◆ Source data
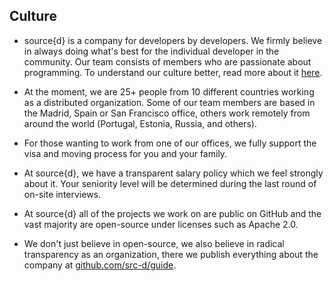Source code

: ## Culture 

- source{d} is a company for developers by developers. We firmly believe in always doing what's best for the individual developer in the community. Our team consists of members who are passionate about programming. To understand our culture better, read more about it [here](https://github.com/src-d/guide/blob/master/general/culture.md#for-developers).

- At the moment, we are 25+ people from 10 different countries working as a distributed organization. Some of our team members are based in the Madrid, Spain or San Francisco office, others work remotely from around the world (Portugal, Estonia, Russia, and others).

- For those wanting to work from one of our offices, we fully support the visa and moving process for you and your family.

- At source{d}, we have a transparent salary policy which we feel strongly about it. Your seniority level will be determined during the last round of on-site interviews.

- At source{d} all of the projects we work on are public on GitHub and the vast majority are open-source under licenses such as Apache 2.0.

- We don't just believe in open-source, we also believe in radical transparency as an organization, there we publish everything about the company at [github.com/src-d/guide](https://github.com/src-d/guide).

◆ Problem statement
From the line containing "- At the moment, we" through the end of the material, print each line exactly as it appears.

◆ Completed task
- At the moment, we are 25+ people from 10 different countries working as a distributed organization. Some of our team members are based in the Madrid, Spain or San Francisco office, others work remotely from around the world (Portugal, Estonia, Russia, and others).

- For those wanting to work from one of our offices, we fully support the visa and moving process for you and your family.

- At source{d}, we have a transparent salary policy which we feel strongly about it. Your seniority level will be determined during the last round of on-site interviews.

- At source{d} all of the projects we work on are public on GitHub and the vast majority are open-source under licenses such as Apache 2.0.

- We don't just believe in open-source, we also believe in radical transparency as an organization, there we publish everything about the company at [github.com/src-d/guide](https://github.com/src-d/guide).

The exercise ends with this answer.